And wait. And wait. And wait…
Several hours later, you’re no longer able to feel your legs. Sweat has plastered your camp shirt to your back, and the afternoon sun has seared the back of your neck like a broiled tomato. Your native guide comes out of your tent, where he has been taking a refreshing nap in the relative coolness there, on your camp cot covered in fine Egyptian cotton linens. He approaches your hiding place, making little attempt to keep quiet. In fact, he’s whistling.
“What luck, bwana?” He smirks at you.
“None yet,” you mutter darkly.
“Perhaps you need to give the Muse something to drink too.”
Wait, did N’gawa’s accent just slip? For a moment, it sounded almost as though N’gawa had had the benefit of an Oxford education…
But that thought quickly vanishes in the light of his brilliant suggestion. “Yes! Eureka!” You shout, rousing your entire contingent of dozing porters, and disturbing a male lion off in the brush, who lets out a reverberating roar.
“A libation!” Then, more quietly, “That’s it. The Muse also requires a libation. N’gawa, what do we have on hand?”
* * *
Muses, just like writers, cannot live by bread (or Cheetos, or chocolate, or garlic mashed potatoes) alone. This is why, in part, so many writers keep high priced coffee houses and quirky neighborhood pubs in business.
So now it’s time to think about your favorite beverage, your poison of choice. Is it a bottle of Orange Nehi soda? A bottle of Chateau Neuf de Pape? Or maybe a soy, half-caff Macchiato with whipped cream and a sprinkle of nutmeg? Or how about a pint of Old Peculiar ale?
What form of liquid bliss makes you feel writerly? Comforted? Puts you in that special frame of mind necessary to create?
Whatever it is, it’s good Muse Bait. So hie yourself off to the local dispensary and lay in a cup or a pint or a bottle of whatever floats your boat. And install it forth with in your Muse trap, right along side your Muse Food.

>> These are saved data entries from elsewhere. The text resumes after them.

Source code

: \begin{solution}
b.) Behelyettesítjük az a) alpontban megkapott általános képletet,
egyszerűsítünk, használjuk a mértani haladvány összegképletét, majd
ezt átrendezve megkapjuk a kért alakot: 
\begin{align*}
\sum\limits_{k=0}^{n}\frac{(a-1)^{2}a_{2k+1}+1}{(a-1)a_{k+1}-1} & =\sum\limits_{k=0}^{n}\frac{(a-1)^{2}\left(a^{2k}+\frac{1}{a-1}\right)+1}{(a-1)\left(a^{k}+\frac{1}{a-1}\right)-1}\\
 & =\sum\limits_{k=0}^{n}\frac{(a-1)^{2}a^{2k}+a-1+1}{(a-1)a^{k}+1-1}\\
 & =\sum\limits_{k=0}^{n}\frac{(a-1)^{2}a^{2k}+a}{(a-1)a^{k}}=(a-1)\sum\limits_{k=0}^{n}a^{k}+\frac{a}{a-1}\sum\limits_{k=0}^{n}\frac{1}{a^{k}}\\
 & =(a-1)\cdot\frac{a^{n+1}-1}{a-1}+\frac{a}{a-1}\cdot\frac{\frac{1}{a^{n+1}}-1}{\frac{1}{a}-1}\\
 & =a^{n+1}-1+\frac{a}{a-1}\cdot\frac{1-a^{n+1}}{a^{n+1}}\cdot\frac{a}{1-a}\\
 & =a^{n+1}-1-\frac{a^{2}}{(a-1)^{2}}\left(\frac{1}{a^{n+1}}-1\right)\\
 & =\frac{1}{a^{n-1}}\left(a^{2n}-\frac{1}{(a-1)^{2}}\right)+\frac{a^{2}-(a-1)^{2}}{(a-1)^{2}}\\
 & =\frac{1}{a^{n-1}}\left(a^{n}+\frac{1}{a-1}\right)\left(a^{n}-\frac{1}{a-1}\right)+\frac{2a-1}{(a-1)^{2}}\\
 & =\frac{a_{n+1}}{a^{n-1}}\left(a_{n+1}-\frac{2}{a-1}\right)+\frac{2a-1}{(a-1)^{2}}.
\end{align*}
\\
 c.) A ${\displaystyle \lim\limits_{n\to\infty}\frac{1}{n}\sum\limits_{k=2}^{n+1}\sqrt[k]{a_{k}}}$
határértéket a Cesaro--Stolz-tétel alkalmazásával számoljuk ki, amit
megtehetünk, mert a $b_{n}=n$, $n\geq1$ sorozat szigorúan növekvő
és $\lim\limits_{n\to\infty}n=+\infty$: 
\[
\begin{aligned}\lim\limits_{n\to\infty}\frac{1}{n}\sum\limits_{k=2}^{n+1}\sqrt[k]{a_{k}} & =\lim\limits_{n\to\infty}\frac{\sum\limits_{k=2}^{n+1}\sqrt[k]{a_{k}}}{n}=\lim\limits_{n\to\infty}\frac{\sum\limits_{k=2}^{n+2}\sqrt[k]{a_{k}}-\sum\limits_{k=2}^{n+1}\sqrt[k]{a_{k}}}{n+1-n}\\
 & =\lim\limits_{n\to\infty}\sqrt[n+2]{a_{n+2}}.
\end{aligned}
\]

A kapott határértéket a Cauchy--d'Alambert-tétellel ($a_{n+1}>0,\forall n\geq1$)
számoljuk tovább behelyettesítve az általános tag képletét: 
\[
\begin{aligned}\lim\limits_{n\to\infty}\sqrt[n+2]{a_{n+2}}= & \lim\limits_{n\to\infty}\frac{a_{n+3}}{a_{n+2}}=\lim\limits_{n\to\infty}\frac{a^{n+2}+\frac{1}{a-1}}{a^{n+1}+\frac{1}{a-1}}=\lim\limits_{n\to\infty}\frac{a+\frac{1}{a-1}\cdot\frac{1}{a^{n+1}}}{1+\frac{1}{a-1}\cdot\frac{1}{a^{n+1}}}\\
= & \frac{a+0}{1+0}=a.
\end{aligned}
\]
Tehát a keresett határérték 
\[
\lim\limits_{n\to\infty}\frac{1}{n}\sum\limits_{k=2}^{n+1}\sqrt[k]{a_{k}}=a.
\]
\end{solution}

You gingerly place your libation into the trap, your hand hovering for just an instant over the tantalizing feast. You realize you’ve missed the elegant dinner the porters prepared while you sat in the brush waiting for the Muse, and you’re starving. But no – these sacred victuals are for a far nobler purpose than filling your empty gullet.
You pull your hand away and as you straighten, N’gawa smiles at you.
Once the trap is set you slip quietly through the darkness to hide again among the bushes, there to await the coming of the Muse, secure now in the knowledge that your trap is baited correctly.
Darkness surrounds you, the sky now a blue-black blanket, awash in stars. Time passes and the sounds of the night lull you into a deep drowse…
Okay. You’ve found you Muse food, and your beverage, you’ve placed those morsels of orange, crunchy goodness in the vessel of perfection and the beverage along side.
What did you say? What do you do now?
Why, you feast, of course!
Oh, you could leave them on an altar – or the kitchen table, or the corner of your desk – for a bit, if you are so inclined. But just as in ancient Egypt, when the priests of Amun provided a feasts for the representation of the god to eat, after an appropriate amount of time had passed for the god to partake of his ethereal sustenance, the priests would then feast themselves. There was no point in letting all that good food go to waste, and so it is with Muse food as well.
So feast with abandon upon your Muse food, quaff the sacred libation, and know that as you do so you are filling your soul with the creative spirit, even as you’re making your mouth and tummy happy!
Enjoy! Your Muse will thank you.
Copyright 2011 by Nan Sampson All rights reserved.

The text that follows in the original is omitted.